AUSTIN, Texas — Having finally added real-time co-optimization to the market like every other U.S. grid operator with an effort that began in 2019, ERCOT can turn its attention to other pressing issues in 2026.

Of course, figuring out the most effective and efficient way to safely interconnect the hundreds of requests from large loads — data centers, bitcoin miners, large industrial facilities and the like — that have flocked to Texas’ welcoming arms tops the list. The grid operator began the year with 63 GW of interconnection requests in its large-load queue but enters 2026 with more than 233 GW, up 269%. Data centers account for about 77% of that load.

Then there’s ERCOT’s continuing work on a dispatchable reliability reserve service (DRRS), a product that staff call an ancillary service but that some stakeholders don’t. It is the third iteration of the product, mandated by state law in 2023 and a high priority for the Board of Directors and the Public Utility Commission.

A little less sexy initiative but equally important is the full-scale analysis that will take place in 2026 of the grid’s reliability standard. It will be the first formal evaluation of the new reliability standard the PUC established in 2024.

But wait.

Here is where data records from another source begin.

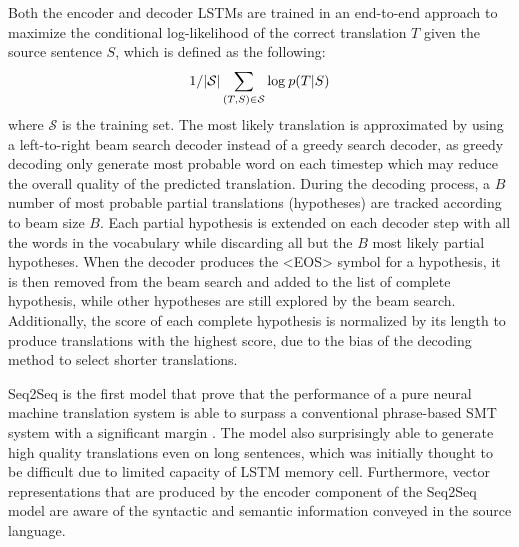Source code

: \documentclass[12pt]{extarticle}
\begin{document}
Both the encoder and decoder LSTMs are trained in an end-to-end approach to maximize the conditional log-likelihood of the correct translation $T$ given the source sentence $S$, which is defined as the following:
\begin{align}
1/ |\mathcal{S}| \sum_{(T,S) \in \mathcal{S}} \textnormal{log}\: p(T|S)
\end{align}
where $\mathcal{S}$ is the training set. The most likely translation is approximated by using a left-to-right beam search decoder instead of a greedy search decoder, as greedy decoding only generate most probable word on each timestep which may reduce the overall quality of the predicted translation. During the decoding process, a $B$ number of most probable partial translations (hypotheses) are tracked according to beam size $B$. Each partial hypothesis is extended on each decoder step with all the words in the vocabulary while discarding all but the $B$ most likely partial hypotheses. When the decoder produces the \textless EOS\textgreater{} symbol for a hypothesis, it is then removed from the beam search and added to the list of complete hypothesis, while other hypotheses are still explored by the beam search. Additionally, the score of each complete hypothesis is normalized by its length to produce translations with the highest score, due to the bias of the decoding method to select shorter translations.

Seq2Seq is the first model that prove that the performance of a pure neural machine translation system is able to surpass a conventional phrase-based SMT system with a significant margin \citep{Sutskever:2014:SSL:2969033.2969173}. The model also surprisingly able to generate high quality translations even on long sentences, which was initially thought to be difficult due to limited capacity of LSTM memory cell. Furthermore, vector representations that are produced by the encoder component of the Seq2Seq model are aware of the syntactic and semantic information conveyed in the source language.  
\end{document}
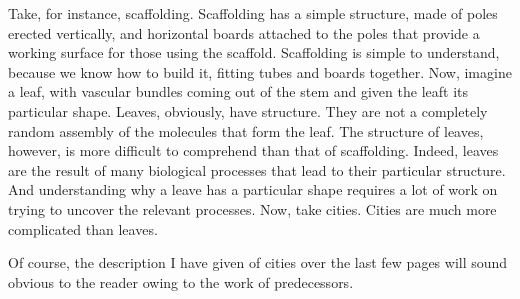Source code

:Take, for instance, scaffolding. Scaffolding has a simple structure, made of
poles erected vertically, and horizontal boards attached to the poles that provide a
working surface for those using the scaffold. Scaffolding is simple to
understand, because we know how to build it, fitting tubes and boards together.
Now, imagine a leaf, with vascular bundles coming out of the stem and given the
leaft its particular shape. Leaves, obviously, have structure. They are not a
completely random assembly of the molecules that form the leaf. The structure of
leaves, however, is more difficult to comprehend than that of scaffolding.
Indeed, leaves are the result of many biological processes that lead to their
particular structure. And understanding why a leave has a particular shape
requires a lot of work on trying to uncover the relevant processes. 
Now, take cities. Cities are much more complicated than leaves.

Of course, the description I have given of cities over the last few pages will
sound obvious to the reader owing to the work of predecessors.
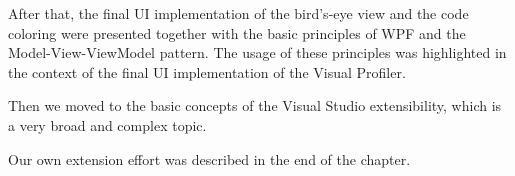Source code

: After that, the final UI implementation of the bird's-eye view and the code coloring were presented together with the basic principles of WPF and the Model-View-ViewModel pattern. The usage of these principles was highlighted in the context of the final UI implementation of the Visual Profiler.

Then we moved to the basic concepts of the Visual Studio extensibility, which is a very broad and complex topic.

Our own extension effort was described in the end of the chapter.












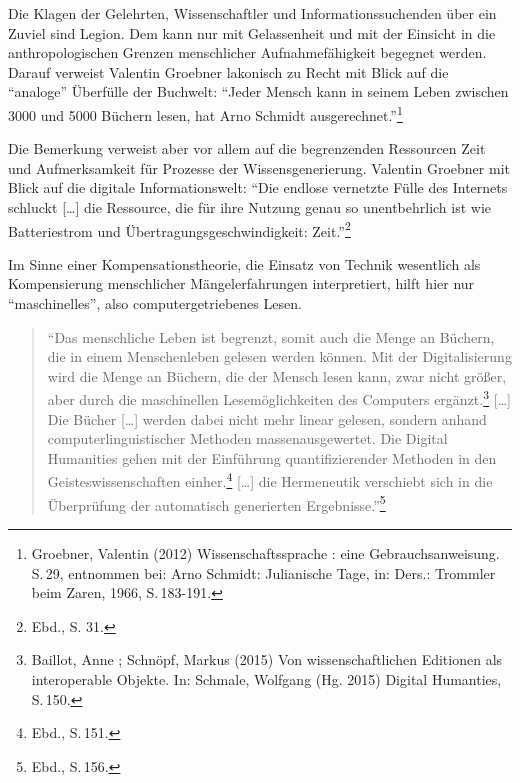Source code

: \documentclass[a4paper,
fontsize=11pt,
oneside,
numbers=noperiodatend,
parskip=half-,
bibliography=totoc,
final
]{scrartcl}
\begin{document}
Die Klagen der Gelehrten, Wissenschaftler und Informationssuchenden über
ein Zuviel sind Legion. Dem kann nur mit Gelassenheit und mit der
Einsicht in die anthropologischen Grenzen menschlicher Aufnahmefähigkeit
begegnet werden. Darauf verweist Valentin Groebner lakonisch zu Recht
mit Blick auf die \enquote{analoge} Überfülle der Buchwelt:
\enquote{Jeder Mensch kann in seinem Leben zwischen 3000 und 5000
Büchern lesen, hat Arno Schmidt ausgerechnet.}\footnote{Groebner,
  Valentin (2012) Wissenschaftssprache : eine Gebrauchsanweisung. S.\,29,
  entnommen bei: Arno Schmidt: Julianische Tage, in: Ders.: Trommler
  beim Zaren, 1966, S.\,183-191.}

Die Bemerkung verweist aber vor allem auf die begrenzenden Ressourcen
Zeit und Aufmerksamkeit für Prozesse der Wissensgenerierung. Valentin
Groebner mit Blick auf die digitale Informationswelt: \enquote{Die
endlose vernetzte Fülle des Internets schluckt {[}\ldots{}{]} die
Ressource, die für ihre Nutzung genau so unentbehrlich ist wie
Batteriestrom und Übertragungsgeschwindigkeit: Zeit.}\footnote{Ebd., S.
  31.}

Im Sinne einer Kompensationstheorie, die Einsatz von Technik wesentlich
als Kompensierung menschlicher Mängelerfahrungen interpretiert, hilft
hier nur \enquote{maschinelles}, also computergetriebenes Lesen.

\begin{quote}
\enquote{Das menschliche Leben ist begrenzt, somit auch die Menge an
Büchern, die in einem Menschenleben gelesen werden können. Mit der
Digitalisierung wird die Menge an Büchern, die der Mensch lesen kann,
zwar nicht größer, aber durch die maschinellen Lesemöglichkeiten des
Computers ergänzt.\footnote{Baillot, Anne ; Schnöpf, Markus (2015) Von
  wissenschaftlichen Editionen als interoperable Objekte. In: Schmale,
  Wolfgang (Hg. 2015) Digital Humanties, S.\,150.} {[}\ldots{}{]} Die
Bücher {[}\ldots{}{]} werden dabei nicht mehr linear gelesen, sondern
anhand computerlinguistischer Methoden massenausgewertet. Die Digital
Humanities gehen mit der Einführung quantifizierender Methoden in den
Geisteswissenschaften einher.\footnote{Ebd., S.\,151.} {[}\ldots{}{]} die
Hermeneutik verschiebt sich in die Überprüfung der automatisch
generierten Ergebnisse.}\footnote{Ebd., S.\,156.}
\end{quote}
\end{document}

ERCOT isn’t finished with RTC. Nearly a dozen issues and tweaks have been identified to stabilize the market mechanism, requiring the task force that deployed RTC to stay active.

ERCOT dispatchers monitor a system that now is co-optimized in real time. | © RTO Insider 

CEO Pablo Vegas says ERCOT is going through a transition “characterized by high and very rapid growth” of intermittent and short-duration supply resources.

“It’s characterized by a rapidly changing customer base that includes price-responsive loads like crypto miners, rapidly growing large-scale data centers, and continued penetration of distributed energy resources throughout the grid,” he told his board in December. “It’s a significant shift in operational requirements, and it represents an opportunity to create a more resilient and cost-effective grid for the benefit of all Texans.”

Vegas says ERCOT’s load growth is “fairly unprecedented” and renders obsolete historical interconnection processes. As of November, the ISO had energized only a little over 5 GW of large loads in 2025. To remedy that, Vegas and other members of his leadership team proposed a new approach to interconnection called a “batch study” process. (See ERCOT Again Revising Large Load Interconnection Process.)

Projects ready to be studied will be grouped together in batches and allocated existing and planned transmission capacity. ERCOT says this will provide large-load customers with study efficiency, consistency, transparency and certainty. The first group, Batch 0, will create a foundation and baseline for subsequent batches, building on the assumptions that have changed from the previous group.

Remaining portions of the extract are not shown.